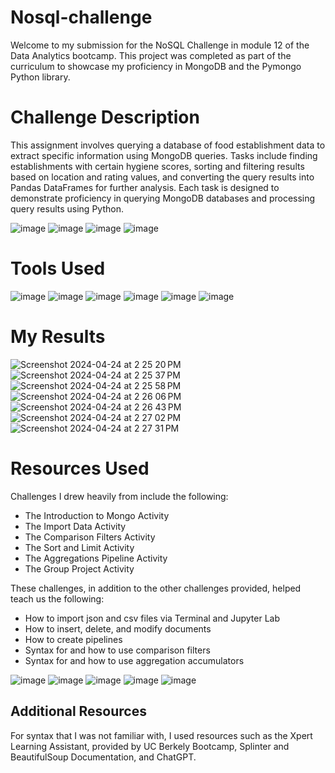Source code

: # Nosql-challenge



Welcome to my submission for the NoSQL Challenge in module 12 of the Data Analytics bootcamp. This project was completed as part of the curriculum to showcase my proficiency in MongoDB and the Pymongo Python library.


# Challenge Description
This assignment involves querying a database of food establishment data to extract specific information using MongoDB queries. Tasks include finding establishments with certain hygiene scores, sorting and filtering results based on location and rating values, and converting the query results into Pandas DataFrames for further analysis. Each task is designed to demonstrate proficiency in querying MongoDB databases and processing query results using Python.

![image](https://github.com/erinengle2024/nosql-challenge/assets/158017994/d0c7fbd8-e691-436e-8693-9f38d7bf08e6)
![image](https://github.com/erinengle2024/nosql-challenge/assets/158017994/3fb61f5e-da39-48dc-a65f-d2bd297fdd62)
![image](https://github.com/erinengle2024/nosql-challenge/assets/158017994/44242c58-964a-4002-91c0-fc31782958ed)
![image](https://github.com/erinengle2024/nosql-challenge/assets/158017994/f4ef0ada-18de-434a-bb0a-d1695ba59c6b)











# Tools Used

![image](https://github.com/erinengle2024/python-challenge/assets/158017994/af2a5777-dbe6-4ba7-9bc5-70c93b2354da)
![image](https://github.com/erinengle2024/web-scraping-challenge/assets/158017994/afb2a124-27eb-4ddb-ad3a-2694b645c7f1)
![image](https://github.com/erinengle2024/web-scraping-challenge/assets/158017994/51f91ce4-e15e-4707-969b-81a9bbf1f83c)
![image](https://github.com/erinengle2024/web-scraping-challenge/assets/158017994/198f1ba5-fe99-4466-af25-9b7497bec1fc)
![image](https://github.com/erinengle2024/nosql-challenge/assets/158017994/34cf8157-761d-4219-9c63-b748f931ce6d)
![image](https://github.com/erinengle2024/python-challenge/assets/158017994/049eecce-046b-476a-bbab-c1f031a24fff)






  
  # My Results
![Screenshot 2024-04-24 at 2 25 20 PM](https://github.com/erinengle2024/nosql-challenge/assets/158017994/b29c6d73-6455-4749-9b31-6010528562bb)
![Screenshot 2024-04-24 at 2 25 37 PM](https://github.com/erinengle2024/nosql-challenge/assets/158017994/697d6b11-d6a5-4fc6-a228-22a4d9fe1b16)
![Screenshot 2024-04-24 at 2 25 58 PM](https://github.com/erinengle2024/nosql-challenge/assets/158017994/fb908623-14b9-4a5d-93fe-8c619342a127)
![Screenshot 2024-04-24 at 2 26 06 PM](https://github.com/erinengle2024/nosql-challenge/assets/158017994/466753e3-ebd8-4ecd-85aa-e6cb59a301c8)
![Screenshot 2024-04-24 at 2 26 43 PM](https://github.com/erinengle2024/nosql-challenge/assets/158017994/8310075e-3fbd-420a-b7e9-87a5bd7c9d1f)
![Screenshot 2024-04-24 at 2 27 02 PM](https://github.com/erinengle2024/nosql-challenge/assets/158017994/44b0774f-2b29-4f4f-863a-ca7599f85a82)
![Screenshot 2024-04-24 at 2 27 31 PM](https://github.com/erinengle2024/nosql-challenge/assets/158017994/a6e3c7d6-2944-49e4-9d20-cd4bbe03ce42)



# Resources Used

Challenges I drew heavily from include the following:
 - The Introduction to Mongo Activity
 - The Import Data Activity
 - The Comparison Filters Activity
 - The Sort and Limit Activity
 - The Aggregations Pipeline Activity
 - The Group Project Activity



These challenges, in addition to the other challenges provided, helped teach us the following:
- How to import json and csv files via Terminal and Jupyter Lab
- How to insert, delete, and modify documents
- How to create pipelines
- Syntax for and how to use comparison filters
- Syntax for and how to use aggregation accumulators


![image](https://github.com/erinengle2024/nosql-challenge/assets/158017994/c14769d4-1bfc-44d4-876c-44ba0c4e59bd)
![image](https://github.com/erinengle2024/nosql-challenge/assets/158017994/d6d669d6-6ef2-4884-aa74-55e6ffbdf1c9)
![image](https://github.com/erinengle2024/nosql-challenge/assets/158017994/20e9787d-e687-447f-9565-6b18a4ea8be7)
![image](https://github.com/erinengle2024/nosql-challenge/assets/158017994/dda03bca-4222-4a4b-976b-d2ea2cfc9a4c)
![image](https://github.com/erinengle2024/nosql-challenge/assets/158017994/426b1df6-1d84-4cab-85d6-9d82e6f9025f)









 ## Additional Resources
For syntax that I was not familiar with, I used resources such as the Xpert Learning Assistant, provided by UC Berkely Bootcamp, Splinter and BeautifulSoup Documentation, and ChatGPT.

::::::::::

▶ [How to complete this task]
Without including any pictures, return every line of the records exactly.

▶ [Exercise output]
Source code

: # Nosql-challenge



Welcome to my submission for the NoSQL Challenge in module 12 of the Data Analytics bootcamp. This project was completed as part of the curriculum to showcase my proficiency in MongoDB and the Pymongo Python library.


# Challenge Description
This assignment involves querying a database of food establishment data to extract specific information using MongoDB queries. Tasks include finding establishments with certain hygiene scores, sorting and filtering results based on location and rating values, and converting the query results into Pandas DataFrames for further analysis. Each task is designed to demonstrate proficiency in querying MongoDB databases and processing query results using Python.

![image](https://github.com/erinengle2024/nosql-challenge/assets/158017994/d0c7fbd8-e691-436e-8693-9f38d7bf08e6)
![image](https://github.com/erinengle2024/nosql-challenge/assets/158017994/3fb61f5e-da39-48dc-a65f-d2bd297fdd62)
![image](https://github.com/erinengle2024/nosql-challenge/assets/158017994/44242c58-964a-4002-91c0-fc31782958ed)
![image](https://github.com/erinengle2024/nosql-challenge/assets/158017994/f4ef0ada-18de-434a-bb0a-d1695ba59c6b)











# Tools Used

![image](https://github.com/erinengle2024/python-challenge/assets/158017994/af2a5777-dbe6-4ba7-9bc5-70c93b2354da)
![image](https://github.com/erinengle2024/web-scraping-challenge/assets/158017994/afb2a124-27eb-4ddb-ad3a-2694b645c7f1)
![image](https://github.com/erinengle2024/web-scraping-challenge/assets/158017994/51f91ce4-e15e-4707-969b-81a9bbf1f83c)
![image](https://github.com/erinengle2024/web-scraping-challenge/assets/158017994/198f1ba5-fe99-4466-af25-9b7497bec1fc)
![image](https://github.com/erinengle2024/nosql-challenge/assets/158017994/34cf8157-761d-4219-9c63-b748f931ce6d)
![image](https://github.com/erinengle2024/python-challenge/assets/158017994/049eecce-046b-476a-bbab-c1f031a24fff)






  
  # My Results
![Screenshot 2024-04-24 at 2 25 20 PM](https://github.com/erinengle2024/nosql-challenge/assets/158017994/b29c6d73-6455-4749-9b31-6010528562bb)
![Screenshot 2024-04-24 at 2 25 37 PM](https://github.com/erinengle2024/nosql-challenge/assets/158017994/697d6b11-d6a5-4fc6-a228-22a4d9fe1b16)
![Screenshot 2024-04-24 at 2 25 58 PM](https://github.com/erinengle2024/nosql-challenge/assets/158017994/fb908623-14b9-4a5d-93fe-8c619342a127)
![Screenshot 2024-04-24 at 2 26 06 PM](https://github.com/erinengle2024/nosql-challenge/assets/158017994/466753e3-ebd8-4ecd-85aa-e6cb59a301c8)
![Screenshot 2024-04-24 at 2 26 43 PM](https://github.com/erinengle2024/nosql-challenge/assets/158017994/8310075e-3fbd-420a-b7e9-87a5bd7c9d1f)
![Screenshot 2024-04-24 at 2 27 02 PM](https://github.com/erinengle2024/nosql-challenge/assets/158017994/44b0774f-2b29-4f4f-863a-ca7599f85a82)
![Screenshot 2024-04-24 at 2 27 31 PM](https://github.com/erinengle2024/nosql-challenge/assets/158017994/a6e3c7d6-2944-49e4-9d20-cd4bbe03ce42)



# Resources Used

Challenges I drew heavily from include the following:
 - The Introduction to Mongo Activity
 - The Import Data Activity
 - The Comparison Filters Activity
 - The Sort and Limit Activity
 - The Aggregations Pipeline Activity
 - The Group Project Activity



These challenges, in addition to the other challenges provided, helped teach us the following:
- How to import json and csv files via Terminal and Jupyter Lab
- How to insert, delete, and modify documents
- How to create pipelines
- Syntax for and how to use comparison filters
- Syntax for and how to use aggregation accumulators


![image](https://github.com/erinengle2024/nosql-challenge/assets/158017994/c14769d4-1bfc-44d4-876c-44ba0c4e59bd)
![image](https://github.com/erinengle2024/nosql-challenge/assets/158017994/d6d669d6-6ef2-4884-aa74-55e6ffbdf1c9)
![image](https://github.com/erinengle2024/nosql-challenge/assets/158017994/20e9787d-e687-447f-9565-6b18a4ea8be7)
![image](https://github.com/erinengle2024/nosql-challenge/assets/158017994/dda03bca-4222-4a4b-976b-d2ea2cfc9a4c)
![image](https://github.com/erinengle2024/nosql-challenge/assets/158017994/426b1df6-1d84-4cab-85d6-9d82e6f9025f)









 ## Additional Resources
For syntax that I was not familiar with, I used resources such as the Xpert Learning Assistant, provided by UC Berkely Bootcamp, Splinter and BeautifulSoup Documentation, and ChatGPT.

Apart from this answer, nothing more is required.